Shareable metadata is metadata which can be understood and used outside of its local environment by aggregators to provide more advanced services. Sharing metadata and the resultant aggregations benefit users, particularly those users whose subject interest cuts across disciplinary boundaries. Aggregations also benefit the institutions sharing the metadata. Institutions can no longer assume that users know about their online collections and remember to visit them. By allowing their metadata to appear in places outside of the original collection, institutions increase the number of access points to the items in their collection and expose their collection to a broader audience. Problems include:
·Inconsistency within a single collection.
·Too much information.
·Lack of key contextual information.
·Lack of conformance to technical standards.

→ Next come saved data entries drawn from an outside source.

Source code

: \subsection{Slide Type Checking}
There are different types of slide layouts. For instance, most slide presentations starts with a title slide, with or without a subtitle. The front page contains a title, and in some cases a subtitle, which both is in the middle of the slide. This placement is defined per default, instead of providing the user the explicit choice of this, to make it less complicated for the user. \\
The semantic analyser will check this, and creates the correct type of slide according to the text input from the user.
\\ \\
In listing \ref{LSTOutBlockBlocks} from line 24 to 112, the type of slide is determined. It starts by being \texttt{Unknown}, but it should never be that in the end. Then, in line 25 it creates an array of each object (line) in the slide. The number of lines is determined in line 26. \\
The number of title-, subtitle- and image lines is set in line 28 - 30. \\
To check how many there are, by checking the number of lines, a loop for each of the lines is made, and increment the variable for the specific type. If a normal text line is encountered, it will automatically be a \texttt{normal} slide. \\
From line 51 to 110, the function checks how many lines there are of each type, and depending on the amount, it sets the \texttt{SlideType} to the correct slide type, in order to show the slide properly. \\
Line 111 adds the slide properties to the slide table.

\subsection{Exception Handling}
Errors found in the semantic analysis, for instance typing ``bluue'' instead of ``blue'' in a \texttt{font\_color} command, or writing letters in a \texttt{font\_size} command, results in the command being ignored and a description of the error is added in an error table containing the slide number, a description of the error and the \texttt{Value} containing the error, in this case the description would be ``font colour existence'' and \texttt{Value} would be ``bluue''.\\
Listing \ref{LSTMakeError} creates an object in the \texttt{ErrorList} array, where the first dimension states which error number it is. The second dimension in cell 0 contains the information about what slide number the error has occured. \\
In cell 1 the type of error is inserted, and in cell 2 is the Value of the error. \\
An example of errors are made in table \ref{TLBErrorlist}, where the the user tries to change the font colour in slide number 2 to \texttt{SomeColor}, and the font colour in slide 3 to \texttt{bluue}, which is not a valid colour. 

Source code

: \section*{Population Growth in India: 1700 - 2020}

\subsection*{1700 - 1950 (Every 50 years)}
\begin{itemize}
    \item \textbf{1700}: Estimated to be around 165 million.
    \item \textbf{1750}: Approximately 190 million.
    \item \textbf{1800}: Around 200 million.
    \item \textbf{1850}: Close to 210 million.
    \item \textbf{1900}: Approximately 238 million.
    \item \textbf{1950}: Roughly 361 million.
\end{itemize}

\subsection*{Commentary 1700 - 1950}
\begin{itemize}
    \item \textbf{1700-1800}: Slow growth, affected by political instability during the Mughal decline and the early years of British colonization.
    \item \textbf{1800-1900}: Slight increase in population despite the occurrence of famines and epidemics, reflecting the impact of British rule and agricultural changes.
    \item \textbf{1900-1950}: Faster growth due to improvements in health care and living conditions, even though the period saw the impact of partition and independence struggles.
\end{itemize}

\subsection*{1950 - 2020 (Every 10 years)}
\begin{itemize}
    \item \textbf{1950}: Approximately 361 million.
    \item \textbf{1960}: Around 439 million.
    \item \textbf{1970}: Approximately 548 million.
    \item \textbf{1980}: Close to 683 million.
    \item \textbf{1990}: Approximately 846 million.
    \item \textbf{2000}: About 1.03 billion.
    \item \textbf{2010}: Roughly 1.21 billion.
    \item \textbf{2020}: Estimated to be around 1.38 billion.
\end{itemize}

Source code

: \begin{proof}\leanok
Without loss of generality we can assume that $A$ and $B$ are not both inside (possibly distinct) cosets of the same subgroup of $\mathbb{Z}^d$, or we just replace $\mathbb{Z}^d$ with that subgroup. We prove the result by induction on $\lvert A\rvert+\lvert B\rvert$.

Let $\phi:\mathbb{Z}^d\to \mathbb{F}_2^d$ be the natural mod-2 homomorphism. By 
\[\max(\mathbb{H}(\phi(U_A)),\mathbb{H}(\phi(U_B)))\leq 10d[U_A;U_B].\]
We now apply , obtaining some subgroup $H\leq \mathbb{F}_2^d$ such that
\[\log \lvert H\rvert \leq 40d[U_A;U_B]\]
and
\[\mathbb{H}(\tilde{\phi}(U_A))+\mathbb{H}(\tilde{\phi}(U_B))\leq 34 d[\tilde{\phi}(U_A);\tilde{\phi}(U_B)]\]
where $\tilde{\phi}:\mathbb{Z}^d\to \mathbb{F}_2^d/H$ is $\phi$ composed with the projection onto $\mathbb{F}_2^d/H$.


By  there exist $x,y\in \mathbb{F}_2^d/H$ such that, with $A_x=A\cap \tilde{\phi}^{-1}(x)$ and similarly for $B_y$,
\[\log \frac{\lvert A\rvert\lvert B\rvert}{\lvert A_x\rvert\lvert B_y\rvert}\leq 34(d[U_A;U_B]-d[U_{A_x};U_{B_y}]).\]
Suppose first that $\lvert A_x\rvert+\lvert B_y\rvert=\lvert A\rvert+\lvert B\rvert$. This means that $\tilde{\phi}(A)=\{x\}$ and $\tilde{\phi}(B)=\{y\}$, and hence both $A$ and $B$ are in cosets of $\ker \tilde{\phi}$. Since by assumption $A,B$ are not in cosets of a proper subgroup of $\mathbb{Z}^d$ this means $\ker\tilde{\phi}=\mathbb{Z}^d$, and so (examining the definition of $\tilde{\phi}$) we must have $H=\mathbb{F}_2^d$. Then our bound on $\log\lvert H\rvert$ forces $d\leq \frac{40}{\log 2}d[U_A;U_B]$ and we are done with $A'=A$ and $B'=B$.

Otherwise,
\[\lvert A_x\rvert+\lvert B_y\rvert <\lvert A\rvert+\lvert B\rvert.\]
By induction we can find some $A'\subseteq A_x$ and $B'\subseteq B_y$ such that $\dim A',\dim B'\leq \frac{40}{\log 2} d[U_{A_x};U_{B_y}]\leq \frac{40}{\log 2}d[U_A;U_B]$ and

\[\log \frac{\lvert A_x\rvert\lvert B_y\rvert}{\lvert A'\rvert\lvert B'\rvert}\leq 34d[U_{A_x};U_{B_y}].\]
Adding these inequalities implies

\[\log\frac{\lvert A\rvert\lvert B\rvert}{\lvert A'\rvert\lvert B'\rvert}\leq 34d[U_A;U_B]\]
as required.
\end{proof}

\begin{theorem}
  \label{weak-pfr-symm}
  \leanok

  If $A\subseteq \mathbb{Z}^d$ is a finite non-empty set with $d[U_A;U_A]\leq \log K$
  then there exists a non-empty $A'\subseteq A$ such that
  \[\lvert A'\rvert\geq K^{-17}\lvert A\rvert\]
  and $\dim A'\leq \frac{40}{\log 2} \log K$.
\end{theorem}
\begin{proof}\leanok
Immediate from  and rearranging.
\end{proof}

Shareable metadata is different from in house metadata; it should be human understandable, and quality data, thought that does not mean complex. The following characteristics are particularly important:
·Content is optimized for sharing.
·Metadata within shared collections reflects consistent practices.
·Metadata is coherent.
·Context is provided.
·The metadata provider communicates with aggregators through direct or indirect means.
·Metadata and sharing mechanisms conform to standards.

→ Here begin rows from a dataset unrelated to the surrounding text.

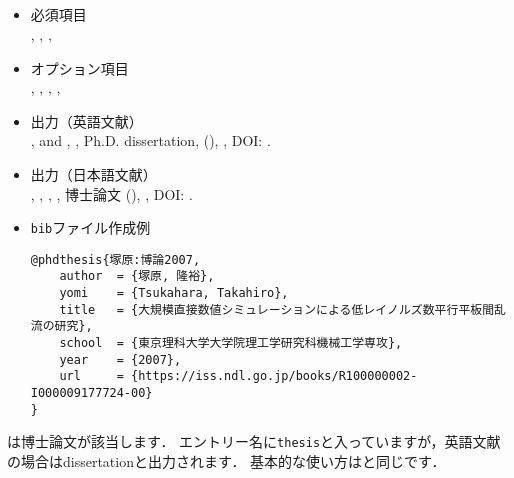 \documentclass[a4paper,fleqn,uplatex,dvipdfmx]{jsarticle}
\begin{document}
\subsection{\ttphdthesis}
\label{ssec:phdthesis}
\begin{tcolorbox}[enhanced, title=\ttphdthesis, drop fuzzy shadow]
    \begin{itemize}
        \item 必須項目 \\
        \ttauthor, \tttitle, \ttschool, \ttyear
        \item オプション項目 \\
        \ttaddress, \ttmonth, \ttnote, \ttkey, \ttdoi
        \item 出力（英語文献） \\
            \colorbox[gray]{0.8}{\ttauthorf}, \colorbox[gray]{0.8}{\ttauthors} and \colorbox[gray]{0.8}{\ttauthort}, \colorbox[gray]{0.8}{\tttitle}, Ph.D. dissertation, \colorbox[gray]{0.8}{\ttschool} (\colorbox[gray]{0.8}{\ttyear}), \colorbox[gray]{0.8}{\ttnote}, DOI: \colorbox[gray]{0.8}{\ttdoi}.
        \item 出力（日本語文献） \\
            \colorbox[gray]{0.8}{\ttauthorf}, \colorbox[gray]{0.8}{\ttauthors}, \colorbox[gray]{0.8}{\ttauthort}, \colorbox[gray]{0.8}{\tttitle}, \colorbox[gray]{0.8}{\ttschool}博士論文 (\colorbox[gray]{0.8}{\ttyear}), \colorbox[gray]{0.8}{\ttnote}, DOI: \colorbox[gray]{0.8}{\ttdoi}.
        \item \verb|bib|ファイル作成例 \vspace{-3mm}
\begin{verbatim}
@phdthesis{塚原:博論2007,
    author  = {塚原, 隆裕},
    yomi    = {Tsukahara, Takahiro},
    title   = {大規模直接数値シミュレーションによる低レイノルズ数平行平板間乱流の研究},
    school  = {東京理科大学大学院理工学研究科機械工学専攻},
    year    = {2007},
    url     = {https://iss.ndl.go.jp/books/R100000002-I000009177724-00}
}
\end{verbatim}
    \end{itemize}
\end{tcolorbox}

\ttphdthesis は博士論文が該当します．
エントリー名に\verb|thesis|と入っていますが，英語文献の場合はdissertationと出力されます．
基本的な使い方は\ttmastersthesis と同じです．
\end{document}
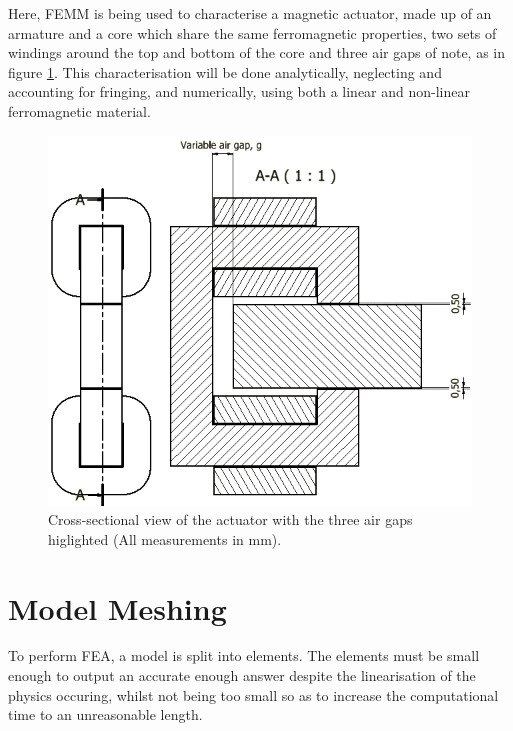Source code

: \documentclass[a4paper]{IEEEtran}
\begin{document}
    Here, FEMM is being used to characterise a magnetic actuator, made up of an armature and a core which share the same ferromagnetic properties, two sets of windings around the top and bottom of the core and three air gaps of note, as in figure \ref{xsection}. This characterisation will be done analytically, neglecting and accounting for fringing, and numerically, using both a linear and non-linear ferromagnetic material. 

    \begin{figure}[ht]
        \includegraphics[width = \linewidth]{actuator-2.jpg}
        \caption{Cross-sectional view of the actuator with the three air gaps higlighted (All measurements in mm).}
        \label{xsection} 
    \end{figure}

\section{Model Meshing}

    To perform FEA, a model is split into elements. The elements must be small enough to output an accurate enough answer despite the linearisation of the physics occuring, whilst not being too small so as to increase the computational time to an unreasonable length.
\end{document}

At the most basic level, institutions who contribute metadata through whatever means should consider the content and consistency of their metadata. Implementing shareable metadata may be a slow process that is conducted as institutions work with new collections, but the ability to think critically about the shareability of ones’ own metadata and the commitment to make the necessary changes will be key for the next stage of effective digital library services.
Arius3D Canada Inc.: University College London, Petrie Museum to Digitize Collection. News Release. Oct. 5, 2006.
Arius3D provides digital archiving solutions. It is the only three-dimensional measurement system that simultaneously captures color and geometry from real world objects. It is affected by ambient light, so it provides an accurate and precise image. Once an object's image is captured it can be redeployed in a multitude of resolutions and in a range of file formats.